Ces méthodes devenues rares dans le métier ont d’ailleurs valu à la Voilerie Phocéenne de recevoir, en 2010, le label EPV (Entreprise du Patrimoine Vivant). Il récompense les entreprises françaises reconnues comme ayant un savoir-faire artisanal et industriel d’excellence : « La coupe des voiles à plat, peu de voileries en France, voire dans le monde travaillent encore comme ça. C’est un savoir-faire qui s’est perdu, maintenant les voileries font couper leurs voiles par des sociétés spécialisées », explique Hervé Cordesse. Valable 5 ans, le label a été renouvelé une nouvelle fois en 2016.
Fabrication de gréement dans une ancienne scierie
A droite de la salle, après avoir descendu un escalier, se trouve l’atelier où les gréements sont fabriqués : « Le gréement, c’est ce qui tient le mât, les câbles doivent être remplacés tous les dix ans sinon ils risquent de casser, de tomber », ajoute Thibault.
La musique en fond et les nombreux outils et matériaux recouvrant la pièce donnent à cet étage un air de chaos habilement organisé. Ici, la voilerie a de quoi équiper des bateaux de 4 à 20 mètres. Et elle peut également réparer les mâts endommagés ou créer des pièces sur-mesure.
Un étage qui a une particularité : on peut facilement apercevoir les vestiges de l’ancienne vie du bâtiment, à l’époque où il était utilisé pour fabriquer des bateaux. Cet espace servait de scierie : « Partout où il y a des fenêtres, avant, ce n’était pas fermé. Il n’y avait que des volets en bois par où rentraient les troncs d’arbres. Au centre de la pièce, il y avait une machine qui montait presque jusqu’au plafond, avec une lame qui tournait en rond. Elle coupait les morceaux de bois et ils ressortaient de l’autre côté, avant d’être transformés en bateaux à l’étage », décrit Thibault.
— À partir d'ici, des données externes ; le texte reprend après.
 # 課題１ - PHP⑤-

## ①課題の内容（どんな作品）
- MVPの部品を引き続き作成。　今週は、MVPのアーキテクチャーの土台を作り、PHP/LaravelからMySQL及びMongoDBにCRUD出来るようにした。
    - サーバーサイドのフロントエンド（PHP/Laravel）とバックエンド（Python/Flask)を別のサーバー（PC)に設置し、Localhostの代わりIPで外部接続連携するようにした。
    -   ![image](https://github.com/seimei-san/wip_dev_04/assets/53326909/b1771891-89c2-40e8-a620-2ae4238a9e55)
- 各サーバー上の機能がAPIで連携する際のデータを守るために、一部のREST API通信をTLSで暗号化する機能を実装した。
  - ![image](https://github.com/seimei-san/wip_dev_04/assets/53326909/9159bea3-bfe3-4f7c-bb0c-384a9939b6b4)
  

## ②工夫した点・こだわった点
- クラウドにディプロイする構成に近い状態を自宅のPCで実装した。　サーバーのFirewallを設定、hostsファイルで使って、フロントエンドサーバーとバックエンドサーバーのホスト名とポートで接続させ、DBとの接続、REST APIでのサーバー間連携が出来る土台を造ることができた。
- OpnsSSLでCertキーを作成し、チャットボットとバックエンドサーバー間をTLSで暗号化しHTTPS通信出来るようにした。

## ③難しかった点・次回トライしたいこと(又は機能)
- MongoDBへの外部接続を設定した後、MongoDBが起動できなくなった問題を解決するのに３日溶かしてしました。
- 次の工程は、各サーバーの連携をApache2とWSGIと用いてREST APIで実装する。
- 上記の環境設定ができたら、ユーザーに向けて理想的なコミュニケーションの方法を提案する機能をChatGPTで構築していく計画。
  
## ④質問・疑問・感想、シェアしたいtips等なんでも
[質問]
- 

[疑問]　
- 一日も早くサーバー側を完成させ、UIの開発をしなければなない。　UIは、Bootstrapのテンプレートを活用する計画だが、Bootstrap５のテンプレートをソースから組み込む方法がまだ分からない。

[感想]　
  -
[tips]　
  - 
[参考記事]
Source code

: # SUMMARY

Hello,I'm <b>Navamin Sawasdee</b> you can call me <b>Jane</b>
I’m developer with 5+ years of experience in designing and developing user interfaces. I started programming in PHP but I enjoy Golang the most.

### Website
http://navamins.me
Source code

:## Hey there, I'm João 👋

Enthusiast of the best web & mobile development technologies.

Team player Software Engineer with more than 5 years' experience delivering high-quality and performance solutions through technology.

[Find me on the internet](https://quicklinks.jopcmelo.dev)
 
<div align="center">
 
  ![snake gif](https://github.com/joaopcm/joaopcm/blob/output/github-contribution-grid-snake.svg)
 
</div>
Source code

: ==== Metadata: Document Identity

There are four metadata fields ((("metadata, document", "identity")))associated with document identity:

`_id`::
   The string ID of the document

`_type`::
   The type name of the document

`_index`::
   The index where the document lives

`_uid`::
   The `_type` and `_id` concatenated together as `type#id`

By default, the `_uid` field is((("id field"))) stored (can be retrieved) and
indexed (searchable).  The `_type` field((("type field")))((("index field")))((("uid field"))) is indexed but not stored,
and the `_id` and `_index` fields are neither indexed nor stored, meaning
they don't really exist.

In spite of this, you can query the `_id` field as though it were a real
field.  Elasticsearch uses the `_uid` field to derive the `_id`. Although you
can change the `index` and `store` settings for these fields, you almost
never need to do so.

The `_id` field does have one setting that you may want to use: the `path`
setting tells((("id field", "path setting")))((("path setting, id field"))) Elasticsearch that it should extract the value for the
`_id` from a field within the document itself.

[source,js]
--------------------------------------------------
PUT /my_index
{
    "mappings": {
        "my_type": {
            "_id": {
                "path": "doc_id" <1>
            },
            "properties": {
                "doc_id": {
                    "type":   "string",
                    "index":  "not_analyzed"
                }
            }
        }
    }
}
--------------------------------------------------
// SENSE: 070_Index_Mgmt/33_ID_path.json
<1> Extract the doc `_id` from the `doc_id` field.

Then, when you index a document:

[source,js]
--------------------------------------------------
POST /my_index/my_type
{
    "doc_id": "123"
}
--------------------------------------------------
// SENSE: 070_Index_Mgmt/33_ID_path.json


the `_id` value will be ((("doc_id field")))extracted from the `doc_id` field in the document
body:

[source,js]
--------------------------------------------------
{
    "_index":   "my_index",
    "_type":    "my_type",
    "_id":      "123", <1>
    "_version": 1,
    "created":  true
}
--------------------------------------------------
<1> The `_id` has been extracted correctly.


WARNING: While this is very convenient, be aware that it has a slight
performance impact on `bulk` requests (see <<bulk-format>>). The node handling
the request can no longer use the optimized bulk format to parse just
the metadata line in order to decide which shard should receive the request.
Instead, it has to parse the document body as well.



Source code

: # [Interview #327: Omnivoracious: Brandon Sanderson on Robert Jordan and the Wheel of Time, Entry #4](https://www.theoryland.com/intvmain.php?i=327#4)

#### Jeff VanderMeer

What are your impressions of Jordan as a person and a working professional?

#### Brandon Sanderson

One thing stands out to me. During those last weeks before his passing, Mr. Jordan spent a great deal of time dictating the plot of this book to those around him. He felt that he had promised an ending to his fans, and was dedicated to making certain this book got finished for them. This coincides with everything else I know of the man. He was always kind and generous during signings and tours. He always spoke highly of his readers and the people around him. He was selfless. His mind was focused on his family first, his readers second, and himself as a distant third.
Création d’un village d’entreprises nautiques sur l’anse du Pharo
Mais aujourd’hui, l’avenir de la Voilerie Phocéenne est incertain. En juin 2015, la Métropole Aix-Marseille Provence avait lancé la destruction des bâtiments adjacents à l’atelier ainsi que l’ensemble des rails de mise à l’eau et deux maisonnettes présentes sur le terrain. L’objectif : faire de cet espace un village d’entreprises nautiques, afin d’accueillir commerces et sociétés du secteur. Le chantier devrait être lancé fin 2021, début 2022 pour une durée de 18 à 24 mois.
« Nous avons une AOT (autorisation d’occupation temporaire) jusqu’en 2024. Après cela, seront-nous relogés dans le nouveau bâtiment ? Comme je leur ai dit, la voilerie dans le bâtiment actuel avec les frais que cela implique et le travail que l’on peut y faire, c’est viable. Dans un bâtiment neuf, plus cher, ce n’est pas sûr. J‘ai 64 ans. Je vais sur mes 65. Dans 3 ans et demi, soit je passe la main, soit on arrête », nous confie Hervé Cordesse.
Interrogé sur le sujet, Lionel Royer-Perreaut, président de la Soleam et maire du 9e-10e, soutient qu’« il n’y a pas d’enjeu de déplacement immédiat de la voilerie. Et nous sommes tout à fait disposés, et c’est d’ailleurs le but de l’opération, à ce qu’ils restent sur l’anse du Pharo. La Voilerie Phocéenne ne doit pas déménager ». Ce nouveau pôle nautique devrait voir le jour en 2025.